Saturday, May 31, 2008

Small Favor by Jim Butcher

Harry Dresden is Chicago's only known wizard, because he advertises, literally, in the phone book. But he certainly inhabits a world full of strange and dangerous things, not the least of which are faeries and a group of fallen angels living in the literal 30 pieces of silver that was used to pay off Judas when he betrayed Christ at the last supper.

And those two don't mix well, as Harry finds out to his cost, when the Winter Queen of the Faeries, Mab, asks Harry to repay one of the two favors he owes her by protecting the Archive, who in this incarnation is a small girl named Ivy, from attack by the Denarians (the 30 pieces of silver are Roman Denarii). Who have kidnapped Harry's longtime foe and sometime ally, "Gentleman Johnny" Marcone, who also happens to be a big crime boss.

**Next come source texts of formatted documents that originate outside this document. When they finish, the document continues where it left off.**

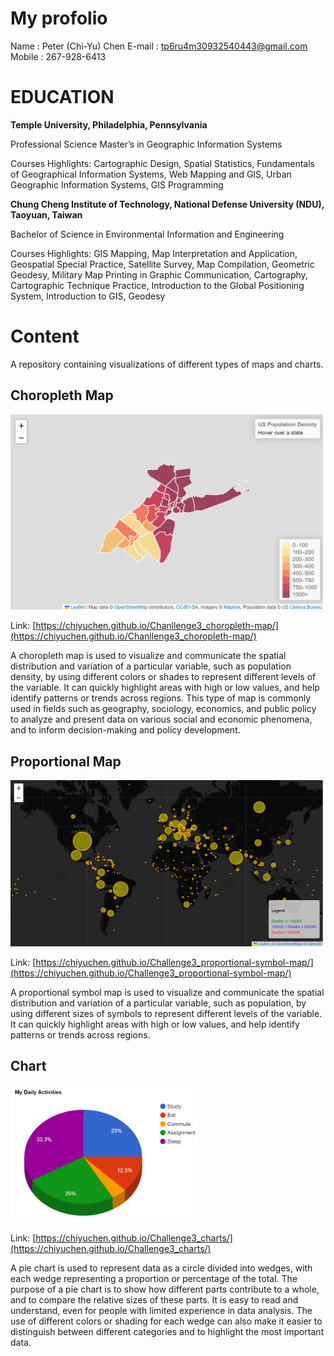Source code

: # My profolio
Name : Peter (Chi-Yu) Chen
E-mail : tp6ru4m30932540443@gmail.com 
Mobile : 267-928-6413 

# EDUCATION
**Temple University, Philadelphia, Pennsylvania** 

Professional Science Master’s in Geographic Information Systems

Courses Highlights: 
Cartographic Design, Spatial Statistics, Fundamentals of Geographical Information Systems, Web Mapping and GIS, Urban Geographic Information Systems, GIS Programming

**Chung Cheng Institute of Technology, National Defense University (NDU), Taoyuan, Taiwan**

Bachelor of Science in Environmental Information and Engineering

Courses Highlights: 
GIS Mapping, Map Interpretation and Application, Geospatial Special Practice, Satellite Survey, Map Compilation, Geometric Geodesy, Military Map Printing in Graphic Communication, Cartography, Cartographic Technique Practice, Introduction to the Global Positioning System, Introduction to GIS, Geodesy


# Content

A repository containing visualizations of different types of maps and charts.

## Choropleth Map

<img src="https://raw.githubusercontent.com/CHIYUCHEN/CHIYUCHEN.github.io/main/ChoroplethMap.png" alt="Choropleth Map" width="500"/>

Link: [https://chiyuchen.github.io/Chanllenge3_choropleth-map/](https://chiyuchen.github.io/Chanllenge3_choropleth-map/)

A choropleth map is used to visualize and communicate the spatial distribution and variation of a particular variable, such as population density, by using different colors or shades to represent different levels of the variable. It can quickly highlight areas with high or low values, and help identify patterns or trends across regions. This type of map is commonly used in fields such as geography, sociology, economics, and public policy to analyze and present data on various social and economic phenomena, and to inform decision-making and policy development.

## Proportional Map

<img src="https://raw.githubusercontent.com/CHIYUCHEN/CHIYUCHEN.github.io/main/ProportionalMap.png" alt="Proportional Map" width="500"/>

Link: [https://chiyuchen.github.io/Challenge3_proportional-symbol-map/](https://chiyuchen.github.io/Challenge3_proportional-symbol-map/)

A proportional symbol map is used to visualize and communicate the spatial distribution and variation of a particular variable, such as population, by using different sizes of symbols to represent different levels of the variable. It can quickly highlight areas with high or low values, and help identify patterns or trends across regions.

## Chart

<img src="https://raw.githubusercontent.com/CHIYUCHEN/CHIYUCHEN.github.io/main/Chart.png" alt="Chart" width="300"/>

Link: [https://chiyuchen.github.io/Challenge3_charts/](https://chiyuchen.github.io/Challenge3_charts/)

A pie chart is used to represent data as a circle divided into wedges, with each wedge representing a proportion or percentage of the total. The purpose of a pie chart is to show how different parts contribute to a whole, and to compare the relative sizes of these parts. It is easy to read and understand, even for people with limited experience in data analysis. The use of different colors or shading for each wedge can also make it easier to distinguish between different categories and to highlight the most important data.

To help, Harry calls in his friends, including Sergeant Karin Murphy, who has suffered a lot for Harry's sake. She nearly lost her job, was demoted, and her career is in the toilet, all because of him. But she doesn't blame him, because he was trying to help her at the time. And his brother Thomas, who happens to be a White Court Vampire, cursed with living on the emotions of humans, his good friend Michael Carpenter, a holy knight in service to God who bears a sword made from one of the nails that crucified Jesus Christ, and his apprentice, Michael's daughter Molly.

But his foes are equally powerful, perhaps even more so. Certainly, most of the Denarians have shown up for this fight, and the forces of the Summer Queen of the Faeries are opposing Mab, the Winter Queen, meaning that the Summer forces are Harry's opponents, not allies. Added on is that Harry's boss among the wizards seems to be interested in him for more than for his magic ability, and Harry's plate is full to overflowing this time around. But can he and his allies prevail against the impressively overwhelming odds?

I love Harry Dresden, who is a sort of grown-up Harry Potter for adults. Darker in tone than the Harry Potter books, and without HP's "Chosen one" status, Harry Dresden is a deadpan snarker whose mouth often runs away with the sass before his brain can catch up. He's a competent wizard who knows what he's doing, but many things frighten him nearly witless, and as the books show us, he's right to be afraid.

But he's more than just a wizard, Harry has the ability to bring out the humanity in others. As an example, Harry was invaded by one of the Denarians when he grabbed the coin away from one of his friend Michael's children who was about to touch it (which is the way they possess humans). The Denarian in Harry's head was female, and tried for a long time to seduce Harry to the dark side. However, contact with Harry was redeeming the copy of the Denarian in Harry's head, and at one point, she actually sacrificed herself for him to take a "psychic bullet" that would otherwise have killed him. Needless to say, that's unheard of, although Harry doesn't brag about it.

I'm just wild about Harry, and this volume gives me lots of reasons to justify it. A must read, though you'll want to read the others in the series first.